(GIVEN DATA begins)

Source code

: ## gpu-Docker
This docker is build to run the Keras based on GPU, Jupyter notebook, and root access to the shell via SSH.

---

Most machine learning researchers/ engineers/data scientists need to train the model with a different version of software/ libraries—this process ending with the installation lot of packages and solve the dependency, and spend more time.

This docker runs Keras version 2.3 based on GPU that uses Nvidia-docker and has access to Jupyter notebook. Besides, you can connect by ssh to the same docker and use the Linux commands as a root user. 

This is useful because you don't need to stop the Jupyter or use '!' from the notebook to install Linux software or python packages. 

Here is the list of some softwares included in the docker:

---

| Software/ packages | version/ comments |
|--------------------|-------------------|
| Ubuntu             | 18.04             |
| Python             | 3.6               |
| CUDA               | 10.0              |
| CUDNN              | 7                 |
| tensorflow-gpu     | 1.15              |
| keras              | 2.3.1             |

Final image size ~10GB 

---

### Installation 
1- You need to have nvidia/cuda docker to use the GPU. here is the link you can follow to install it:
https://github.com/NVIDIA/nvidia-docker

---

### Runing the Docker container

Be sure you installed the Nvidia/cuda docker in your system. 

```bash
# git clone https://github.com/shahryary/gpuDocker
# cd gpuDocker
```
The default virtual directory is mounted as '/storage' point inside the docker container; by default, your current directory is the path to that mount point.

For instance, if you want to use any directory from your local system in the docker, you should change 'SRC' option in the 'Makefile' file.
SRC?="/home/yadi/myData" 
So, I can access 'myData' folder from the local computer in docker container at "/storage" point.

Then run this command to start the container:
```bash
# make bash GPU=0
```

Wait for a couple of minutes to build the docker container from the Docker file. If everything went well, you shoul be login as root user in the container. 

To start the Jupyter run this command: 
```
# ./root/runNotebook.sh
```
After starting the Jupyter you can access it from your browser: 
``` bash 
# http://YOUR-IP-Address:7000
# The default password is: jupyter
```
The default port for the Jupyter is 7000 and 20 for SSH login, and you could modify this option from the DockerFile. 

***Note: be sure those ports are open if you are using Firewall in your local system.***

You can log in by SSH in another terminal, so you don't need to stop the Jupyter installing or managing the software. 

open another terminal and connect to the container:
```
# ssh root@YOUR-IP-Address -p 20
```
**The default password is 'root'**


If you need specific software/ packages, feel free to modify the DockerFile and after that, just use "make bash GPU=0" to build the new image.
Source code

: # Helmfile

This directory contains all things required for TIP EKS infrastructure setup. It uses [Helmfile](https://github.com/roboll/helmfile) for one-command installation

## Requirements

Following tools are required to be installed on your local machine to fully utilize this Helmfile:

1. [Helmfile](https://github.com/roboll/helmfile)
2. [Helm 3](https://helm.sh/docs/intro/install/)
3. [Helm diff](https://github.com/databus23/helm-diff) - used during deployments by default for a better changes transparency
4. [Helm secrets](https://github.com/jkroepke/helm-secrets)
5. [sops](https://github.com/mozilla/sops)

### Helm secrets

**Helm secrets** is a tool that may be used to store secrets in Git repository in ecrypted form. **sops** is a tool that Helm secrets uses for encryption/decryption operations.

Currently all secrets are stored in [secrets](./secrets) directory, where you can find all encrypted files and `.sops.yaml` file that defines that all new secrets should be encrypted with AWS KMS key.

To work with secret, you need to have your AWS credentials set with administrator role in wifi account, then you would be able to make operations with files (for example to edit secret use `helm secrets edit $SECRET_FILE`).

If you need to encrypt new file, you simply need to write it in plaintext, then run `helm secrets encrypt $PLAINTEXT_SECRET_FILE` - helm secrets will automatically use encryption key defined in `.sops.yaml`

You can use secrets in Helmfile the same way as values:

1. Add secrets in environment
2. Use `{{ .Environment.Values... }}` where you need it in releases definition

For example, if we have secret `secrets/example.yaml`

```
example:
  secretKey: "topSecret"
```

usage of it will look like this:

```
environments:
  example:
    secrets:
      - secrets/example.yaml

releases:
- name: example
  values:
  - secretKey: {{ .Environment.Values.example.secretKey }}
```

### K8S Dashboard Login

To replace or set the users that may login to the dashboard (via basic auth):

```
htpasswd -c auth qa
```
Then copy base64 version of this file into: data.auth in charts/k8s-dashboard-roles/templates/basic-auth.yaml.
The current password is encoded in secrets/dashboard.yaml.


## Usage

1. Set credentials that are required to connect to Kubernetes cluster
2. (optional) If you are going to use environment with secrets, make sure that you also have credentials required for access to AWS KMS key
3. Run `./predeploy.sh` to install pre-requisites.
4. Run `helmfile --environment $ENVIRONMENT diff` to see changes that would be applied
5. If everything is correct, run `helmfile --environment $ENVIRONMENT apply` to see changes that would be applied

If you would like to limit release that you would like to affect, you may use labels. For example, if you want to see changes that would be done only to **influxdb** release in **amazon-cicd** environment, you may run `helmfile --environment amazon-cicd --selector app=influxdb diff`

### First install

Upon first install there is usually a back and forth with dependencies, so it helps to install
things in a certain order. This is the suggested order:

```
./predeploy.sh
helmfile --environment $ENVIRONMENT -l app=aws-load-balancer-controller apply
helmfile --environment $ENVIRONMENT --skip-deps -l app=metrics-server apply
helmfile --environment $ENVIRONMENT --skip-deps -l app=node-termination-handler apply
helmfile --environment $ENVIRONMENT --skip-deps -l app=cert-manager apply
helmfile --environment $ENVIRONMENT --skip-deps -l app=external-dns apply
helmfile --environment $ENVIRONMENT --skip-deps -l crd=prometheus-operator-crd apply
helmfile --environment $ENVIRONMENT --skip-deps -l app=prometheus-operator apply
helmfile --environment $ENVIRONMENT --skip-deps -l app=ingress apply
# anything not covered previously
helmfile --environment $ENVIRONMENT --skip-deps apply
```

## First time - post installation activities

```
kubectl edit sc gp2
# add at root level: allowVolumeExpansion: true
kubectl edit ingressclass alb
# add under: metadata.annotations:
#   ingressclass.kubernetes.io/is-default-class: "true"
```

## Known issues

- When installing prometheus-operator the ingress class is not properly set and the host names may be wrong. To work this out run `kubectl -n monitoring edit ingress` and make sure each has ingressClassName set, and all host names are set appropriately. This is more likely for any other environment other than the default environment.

(GIVEN DATA ends)

ASSIGNMENT = Please return exactly the lines from the first line of the material through the one with "### Runing the Docker container", and no lines after it.

RESULT FOR THIS EXERCISE =
Source code

: ## gpu-Docker
This docker is build to run the Keras based on GPU, Jupyter notebook, and root access to the shell via SSH.

---

Most machine learning researchers/ engineers/data scientists need to train the model with a different version of software/ libraries—this process ending with the installation lot of packages and solve the dependency, and spend more time.

This docker runs Keras version 2.3 based on GPU that uses Nvidia-docker and has access to Jupyter notebook. Besides, you can connect by ssh to the same docker and use the Linux commands as a root user. 

This is useful because you don't need to stop the Jupyter or use '!' from the notebook to install Linux software or python packages. 

Here is the list of some softwares included in the docker:

---

| Software/ packages | version/ comments |
|--------------------|-------------------|
| Ubuntu             | 18.04             |
| Python             | 3.6               |
| CUDA               | 10.0              |
| CUDNN              | 7                 |
| tensorflow-gpu     | 1.15              |
| keras              | 2.3.1             |

Final image size ~10GB 

---

### Installation 
1- You need to have nvidia/cuda docker to use the GPU. here is the link you can follow to install it:
https://github.com/NVIDIA/nvidia-docker

---

### Runing the Docker container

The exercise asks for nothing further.